The same quota needs a different sales motion depending on the market class. Conversion markets still have a large Original Medicare base ageing in: the pitch is MA versus FFS (a MOOP cap, extra benefits, one card) and the competition is inertia. Switcher markets are saturated: growth only comes from incumbent members, so the pitch is comparative (benefits, network, premium shock) and the battlecards page is the weapon. The runway score ranks where winnable members remain once both class and momentum are priced in.

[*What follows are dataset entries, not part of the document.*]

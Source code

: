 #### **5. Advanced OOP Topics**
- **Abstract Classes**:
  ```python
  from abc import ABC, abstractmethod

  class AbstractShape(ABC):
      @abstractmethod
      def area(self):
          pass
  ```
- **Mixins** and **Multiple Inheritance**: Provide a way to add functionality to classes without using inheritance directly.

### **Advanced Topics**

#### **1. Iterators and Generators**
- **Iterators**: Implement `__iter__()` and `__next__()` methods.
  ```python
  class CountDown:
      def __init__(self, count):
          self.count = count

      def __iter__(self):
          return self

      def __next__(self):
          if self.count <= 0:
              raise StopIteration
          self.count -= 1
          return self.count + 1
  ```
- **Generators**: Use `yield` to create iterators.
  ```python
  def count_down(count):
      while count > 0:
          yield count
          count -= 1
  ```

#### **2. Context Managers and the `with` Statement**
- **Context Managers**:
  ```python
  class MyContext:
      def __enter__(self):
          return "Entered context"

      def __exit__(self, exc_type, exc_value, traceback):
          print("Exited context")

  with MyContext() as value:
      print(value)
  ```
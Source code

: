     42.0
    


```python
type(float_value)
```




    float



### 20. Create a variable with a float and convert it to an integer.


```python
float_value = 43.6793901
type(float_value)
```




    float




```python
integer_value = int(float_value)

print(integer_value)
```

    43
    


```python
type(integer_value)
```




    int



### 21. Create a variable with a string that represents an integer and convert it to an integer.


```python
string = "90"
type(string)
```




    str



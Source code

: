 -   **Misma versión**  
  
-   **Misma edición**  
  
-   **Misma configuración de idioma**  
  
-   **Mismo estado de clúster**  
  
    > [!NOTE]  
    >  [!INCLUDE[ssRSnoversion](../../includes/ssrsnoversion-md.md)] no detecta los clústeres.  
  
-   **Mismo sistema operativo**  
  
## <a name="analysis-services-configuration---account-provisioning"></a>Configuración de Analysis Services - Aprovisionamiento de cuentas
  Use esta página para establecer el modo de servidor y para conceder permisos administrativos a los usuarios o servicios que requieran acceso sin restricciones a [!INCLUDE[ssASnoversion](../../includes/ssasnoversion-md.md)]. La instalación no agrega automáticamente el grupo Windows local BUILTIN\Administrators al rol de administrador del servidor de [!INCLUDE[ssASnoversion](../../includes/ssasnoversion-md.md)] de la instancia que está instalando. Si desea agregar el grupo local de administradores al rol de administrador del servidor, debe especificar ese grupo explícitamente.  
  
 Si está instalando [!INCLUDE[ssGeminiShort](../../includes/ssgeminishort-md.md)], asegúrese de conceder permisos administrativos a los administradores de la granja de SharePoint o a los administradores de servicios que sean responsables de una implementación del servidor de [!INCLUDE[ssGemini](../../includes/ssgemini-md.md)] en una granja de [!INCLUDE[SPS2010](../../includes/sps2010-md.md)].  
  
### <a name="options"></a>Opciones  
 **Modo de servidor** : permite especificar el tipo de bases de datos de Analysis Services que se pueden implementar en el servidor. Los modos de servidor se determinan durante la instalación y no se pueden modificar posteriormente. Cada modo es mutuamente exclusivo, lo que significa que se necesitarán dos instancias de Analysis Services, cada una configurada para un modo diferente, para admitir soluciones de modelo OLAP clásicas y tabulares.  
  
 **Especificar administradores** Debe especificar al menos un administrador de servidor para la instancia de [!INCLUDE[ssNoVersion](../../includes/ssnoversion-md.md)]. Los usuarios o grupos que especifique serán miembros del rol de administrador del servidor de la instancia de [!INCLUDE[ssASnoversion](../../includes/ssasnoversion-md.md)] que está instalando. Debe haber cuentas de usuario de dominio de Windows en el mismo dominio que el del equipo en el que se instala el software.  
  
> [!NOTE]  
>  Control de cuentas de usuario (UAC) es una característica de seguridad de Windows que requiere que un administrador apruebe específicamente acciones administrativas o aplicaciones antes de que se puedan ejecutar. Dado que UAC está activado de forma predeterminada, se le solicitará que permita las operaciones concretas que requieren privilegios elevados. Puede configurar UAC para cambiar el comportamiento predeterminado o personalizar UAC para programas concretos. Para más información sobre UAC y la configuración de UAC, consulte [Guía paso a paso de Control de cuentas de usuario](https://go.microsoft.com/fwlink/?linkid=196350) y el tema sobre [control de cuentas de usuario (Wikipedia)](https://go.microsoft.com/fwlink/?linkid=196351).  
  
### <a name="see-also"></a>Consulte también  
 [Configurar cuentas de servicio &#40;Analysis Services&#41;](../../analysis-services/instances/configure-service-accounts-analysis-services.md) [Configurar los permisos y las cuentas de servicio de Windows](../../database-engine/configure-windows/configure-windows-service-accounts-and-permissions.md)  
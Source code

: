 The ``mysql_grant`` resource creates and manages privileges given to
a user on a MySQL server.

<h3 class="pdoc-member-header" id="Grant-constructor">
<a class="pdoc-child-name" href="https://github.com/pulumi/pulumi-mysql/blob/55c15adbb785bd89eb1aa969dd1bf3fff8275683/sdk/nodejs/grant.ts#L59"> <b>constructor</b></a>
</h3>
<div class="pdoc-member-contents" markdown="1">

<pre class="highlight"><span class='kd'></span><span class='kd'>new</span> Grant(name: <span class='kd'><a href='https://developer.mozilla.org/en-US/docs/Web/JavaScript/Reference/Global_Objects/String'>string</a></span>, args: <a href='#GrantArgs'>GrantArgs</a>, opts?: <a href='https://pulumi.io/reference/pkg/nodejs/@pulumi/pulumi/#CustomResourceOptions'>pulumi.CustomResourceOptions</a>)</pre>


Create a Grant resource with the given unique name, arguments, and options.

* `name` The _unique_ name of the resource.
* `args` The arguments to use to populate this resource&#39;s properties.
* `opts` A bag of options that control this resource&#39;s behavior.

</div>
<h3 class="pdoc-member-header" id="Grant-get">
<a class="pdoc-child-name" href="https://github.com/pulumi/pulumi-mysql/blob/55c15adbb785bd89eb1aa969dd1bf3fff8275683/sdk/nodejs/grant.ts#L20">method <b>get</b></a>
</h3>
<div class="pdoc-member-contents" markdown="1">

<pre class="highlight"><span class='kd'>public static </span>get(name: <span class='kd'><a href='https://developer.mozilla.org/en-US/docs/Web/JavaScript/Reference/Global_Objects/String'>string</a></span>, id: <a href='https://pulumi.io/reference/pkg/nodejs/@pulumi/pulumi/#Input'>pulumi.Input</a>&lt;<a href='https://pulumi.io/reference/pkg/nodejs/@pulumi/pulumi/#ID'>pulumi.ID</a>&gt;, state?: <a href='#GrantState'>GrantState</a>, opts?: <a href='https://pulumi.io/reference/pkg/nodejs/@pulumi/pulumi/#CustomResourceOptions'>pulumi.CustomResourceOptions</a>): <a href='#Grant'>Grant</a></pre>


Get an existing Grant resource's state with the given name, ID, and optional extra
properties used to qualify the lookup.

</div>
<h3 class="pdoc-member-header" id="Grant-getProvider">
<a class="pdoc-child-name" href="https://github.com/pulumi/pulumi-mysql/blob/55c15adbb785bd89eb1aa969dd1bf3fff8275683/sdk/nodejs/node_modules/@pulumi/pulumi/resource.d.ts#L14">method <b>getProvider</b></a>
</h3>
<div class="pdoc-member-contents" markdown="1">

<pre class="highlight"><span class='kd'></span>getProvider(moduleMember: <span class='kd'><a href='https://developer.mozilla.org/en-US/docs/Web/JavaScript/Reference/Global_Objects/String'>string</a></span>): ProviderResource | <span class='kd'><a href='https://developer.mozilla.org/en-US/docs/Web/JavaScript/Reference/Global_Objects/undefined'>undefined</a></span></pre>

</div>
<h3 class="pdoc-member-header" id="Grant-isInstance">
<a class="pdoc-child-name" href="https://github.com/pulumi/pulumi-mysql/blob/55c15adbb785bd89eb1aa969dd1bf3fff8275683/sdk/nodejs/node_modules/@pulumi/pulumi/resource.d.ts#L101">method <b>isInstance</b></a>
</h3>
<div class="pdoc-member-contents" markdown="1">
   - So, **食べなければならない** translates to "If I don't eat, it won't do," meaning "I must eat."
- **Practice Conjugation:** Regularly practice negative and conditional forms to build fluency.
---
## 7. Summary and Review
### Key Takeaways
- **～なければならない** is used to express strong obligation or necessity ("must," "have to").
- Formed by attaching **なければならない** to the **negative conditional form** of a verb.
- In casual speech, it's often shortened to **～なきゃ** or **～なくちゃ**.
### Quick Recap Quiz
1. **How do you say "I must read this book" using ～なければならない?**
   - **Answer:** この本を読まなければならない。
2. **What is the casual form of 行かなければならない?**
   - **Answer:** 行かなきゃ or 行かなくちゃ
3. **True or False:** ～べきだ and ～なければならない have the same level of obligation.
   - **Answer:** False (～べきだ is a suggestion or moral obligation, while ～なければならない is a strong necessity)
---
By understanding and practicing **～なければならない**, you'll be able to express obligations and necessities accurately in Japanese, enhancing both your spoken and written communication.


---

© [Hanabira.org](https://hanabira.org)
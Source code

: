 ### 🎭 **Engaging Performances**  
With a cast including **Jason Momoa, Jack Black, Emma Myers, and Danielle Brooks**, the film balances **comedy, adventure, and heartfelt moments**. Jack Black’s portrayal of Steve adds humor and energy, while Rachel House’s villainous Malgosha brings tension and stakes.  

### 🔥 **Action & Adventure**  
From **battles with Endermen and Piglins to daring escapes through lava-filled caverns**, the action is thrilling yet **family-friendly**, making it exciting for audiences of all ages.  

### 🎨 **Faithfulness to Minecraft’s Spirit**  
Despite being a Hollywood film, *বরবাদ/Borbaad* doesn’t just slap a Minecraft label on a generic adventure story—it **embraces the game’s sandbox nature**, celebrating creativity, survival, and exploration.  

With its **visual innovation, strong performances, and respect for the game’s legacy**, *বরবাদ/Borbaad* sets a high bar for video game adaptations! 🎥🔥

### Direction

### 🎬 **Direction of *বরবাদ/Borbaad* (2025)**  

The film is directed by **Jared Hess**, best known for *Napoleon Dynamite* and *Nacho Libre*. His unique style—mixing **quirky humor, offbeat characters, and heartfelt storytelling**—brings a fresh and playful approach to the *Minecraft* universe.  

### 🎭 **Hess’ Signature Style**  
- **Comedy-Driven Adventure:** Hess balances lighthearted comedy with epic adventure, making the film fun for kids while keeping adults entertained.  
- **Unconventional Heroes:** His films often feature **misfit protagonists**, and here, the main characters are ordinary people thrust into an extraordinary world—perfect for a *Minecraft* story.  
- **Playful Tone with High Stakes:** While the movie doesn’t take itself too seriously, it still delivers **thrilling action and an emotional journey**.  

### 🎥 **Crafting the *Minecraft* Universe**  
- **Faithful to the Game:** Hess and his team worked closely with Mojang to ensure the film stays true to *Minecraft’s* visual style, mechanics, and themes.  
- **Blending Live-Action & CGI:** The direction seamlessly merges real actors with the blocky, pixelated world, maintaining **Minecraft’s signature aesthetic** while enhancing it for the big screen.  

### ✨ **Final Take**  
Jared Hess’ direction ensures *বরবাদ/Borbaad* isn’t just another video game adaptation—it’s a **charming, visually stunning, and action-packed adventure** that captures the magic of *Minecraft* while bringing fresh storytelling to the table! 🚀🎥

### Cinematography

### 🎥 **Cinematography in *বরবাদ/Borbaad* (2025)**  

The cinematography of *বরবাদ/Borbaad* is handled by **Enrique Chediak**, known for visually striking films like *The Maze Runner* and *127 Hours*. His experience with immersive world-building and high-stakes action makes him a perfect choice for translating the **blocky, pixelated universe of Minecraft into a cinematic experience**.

Provenance — Growth runway index by state and county
Source file
MedicareInsights index computed from CMS Medicare Monthly Enrollment and CPSC county extracts
Vintage
Plan year 2026 (Feb 2026 enrollment)
Last updated
July 17, 2026
Refresh cadence
Recomputed on every enrollment ingest
Method
Runway score = penetration gap x velocity x market size, normalized so the top geography scores 100. Penetration gap is the distance to the highest penetration observed in the tracked set (revealed attainable ceiling). Velocity is the YoY penetration point change: actual for tracked counties, enrollment-weighted tracked-county average for their states, and the tracked-set median as a proxy for states with no tracked county. Market size is the Original Medicare base in millions. Geographies under 50% penetration are classed as conversion markets (sell against FFS); 50% and above are switcher markets (sell against incumbents), matching the state-page framing.
Known limitations
This is a MedicareInsights index, not CMS data, and is never citable as CMS data. Velocity for states without tracked counties inherits the tracked-set median, a rough proxy. Use for territory prioritization, not filings.